By Greg Peel

The Dow closed down 140 points or 1.1% while the S&P fell 1.1% to 1305 and the Nasdaq lost 1.1%.

Wall Street was rocked last night when ratings agency Standard & Poor's placed the US on negative credit watch in recognition of the country's mounting debt and stalemate in Congress over what to do about it. From the bell the Dow fell 250 points. US bonds were sold, the US dollar weakened, and risk trades were swiftly removed. By the end of the session, however, a little more thought had gone into the implications.

A weak opening was always going to be a possibility following monetary tightening in China over the weekend via another increase in the required reserve ratio. Citigroup came out with its quarterly result and slightly beat the Street, but it proved not to be a day in which good results were rewarded. Most important, however, were simultaneous events in Europe.

Tiny Finland is not a country which hits the headlines much but its national election held over the weekend has Europe in a lather. Counting showed the peripheral True Finns party, which is anti-euro, could take some 18% of the vote and a balance of power. Given the eurozone bail-out of Portugal requires all seventeen members to comply, and Finland is one of those, the risk is that the Finnish parliament will fail to win approval.

Meanwhile Greece was busy trying to deny rumours that it had approached the EU and IMF to talk about a restructure of its debt. While many in the markets now believe restructuring of peripheral eurodebt is inevitable, the reality still causes grief.
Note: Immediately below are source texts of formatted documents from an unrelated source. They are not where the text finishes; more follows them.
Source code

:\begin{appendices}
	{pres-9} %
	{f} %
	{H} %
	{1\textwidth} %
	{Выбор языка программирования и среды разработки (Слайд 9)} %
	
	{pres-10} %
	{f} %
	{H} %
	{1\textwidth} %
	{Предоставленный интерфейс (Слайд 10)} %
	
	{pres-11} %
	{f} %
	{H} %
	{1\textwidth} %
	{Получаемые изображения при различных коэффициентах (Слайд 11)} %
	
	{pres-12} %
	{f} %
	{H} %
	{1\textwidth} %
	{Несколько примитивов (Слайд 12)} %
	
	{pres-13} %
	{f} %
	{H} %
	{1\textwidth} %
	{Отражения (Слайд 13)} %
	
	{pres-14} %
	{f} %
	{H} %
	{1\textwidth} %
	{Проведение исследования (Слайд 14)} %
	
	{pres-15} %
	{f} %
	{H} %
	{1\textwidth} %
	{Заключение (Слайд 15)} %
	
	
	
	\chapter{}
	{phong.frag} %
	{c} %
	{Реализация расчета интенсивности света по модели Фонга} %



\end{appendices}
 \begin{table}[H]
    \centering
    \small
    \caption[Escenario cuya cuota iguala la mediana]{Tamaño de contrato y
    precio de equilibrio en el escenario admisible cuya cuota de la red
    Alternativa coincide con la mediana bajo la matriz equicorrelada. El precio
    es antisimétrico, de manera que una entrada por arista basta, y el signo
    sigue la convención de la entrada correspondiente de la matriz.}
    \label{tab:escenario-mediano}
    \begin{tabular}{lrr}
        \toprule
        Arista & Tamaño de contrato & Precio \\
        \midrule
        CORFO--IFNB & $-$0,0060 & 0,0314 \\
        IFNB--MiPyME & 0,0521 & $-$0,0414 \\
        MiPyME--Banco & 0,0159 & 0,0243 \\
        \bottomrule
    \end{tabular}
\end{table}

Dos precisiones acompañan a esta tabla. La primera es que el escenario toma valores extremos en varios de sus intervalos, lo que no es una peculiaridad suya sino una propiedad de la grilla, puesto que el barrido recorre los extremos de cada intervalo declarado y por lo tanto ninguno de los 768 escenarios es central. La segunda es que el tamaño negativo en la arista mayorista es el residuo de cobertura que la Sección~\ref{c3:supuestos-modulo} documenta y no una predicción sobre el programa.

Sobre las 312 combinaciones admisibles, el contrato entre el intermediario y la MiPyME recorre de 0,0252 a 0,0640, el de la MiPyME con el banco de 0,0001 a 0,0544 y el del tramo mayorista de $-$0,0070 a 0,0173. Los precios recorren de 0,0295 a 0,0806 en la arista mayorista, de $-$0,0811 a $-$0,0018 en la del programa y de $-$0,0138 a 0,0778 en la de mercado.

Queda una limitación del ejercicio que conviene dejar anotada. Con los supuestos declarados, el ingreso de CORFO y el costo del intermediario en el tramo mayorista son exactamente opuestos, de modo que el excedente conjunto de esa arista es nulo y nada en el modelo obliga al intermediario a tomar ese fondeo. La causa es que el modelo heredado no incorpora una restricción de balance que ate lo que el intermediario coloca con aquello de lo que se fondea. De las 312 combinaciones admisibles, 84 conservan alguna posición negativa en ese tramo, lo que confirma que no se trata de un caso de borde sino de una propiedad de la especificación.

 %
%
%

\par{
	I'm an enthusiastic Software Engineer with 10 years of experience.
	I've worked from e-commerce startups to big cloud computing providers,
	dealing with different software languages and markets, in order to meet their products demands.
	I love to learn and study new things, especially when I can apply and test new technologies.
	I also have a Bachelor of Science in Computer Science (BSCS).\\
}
Sovereign yields blew out even further, upsetting an auction in Spain and forcing higher yields to be paid for 12 and 18-month Treasury bills.

On European issues, the US dollar had been stronger and US bond yields lower before S&P dropped its bombshell. But the question is: was it really a bombshell?

You would have to have been living in a cave for the last three years not to know the US has a major debt problem, and that recently arguments between the Administration and Congress over how to deal with the problem meant the government came close to shutting down. If it were any other country, markets would have been wondering why S&P hadn't moved to negative watch already. But then again, ratings agencies are renowned for being so far behind the curve they are actually dangerous.

And on that basis, some are suggesting S&P is simply covering its backside in making the rating adjustment, given the company so completely and utterly stuffed up the whole subprime issue. There's also another way of looking at it.

A spokesperson for S&P this morning played down the negative watch and made comparisons to the UK. With debt running at a similar relative level to GDP, S&P had previously placed the UK on negative watch also. The result there was a swift and stringent austerity package passed through parliament which has pulled Britain back from the brink, and led S&P to return the country to stable status.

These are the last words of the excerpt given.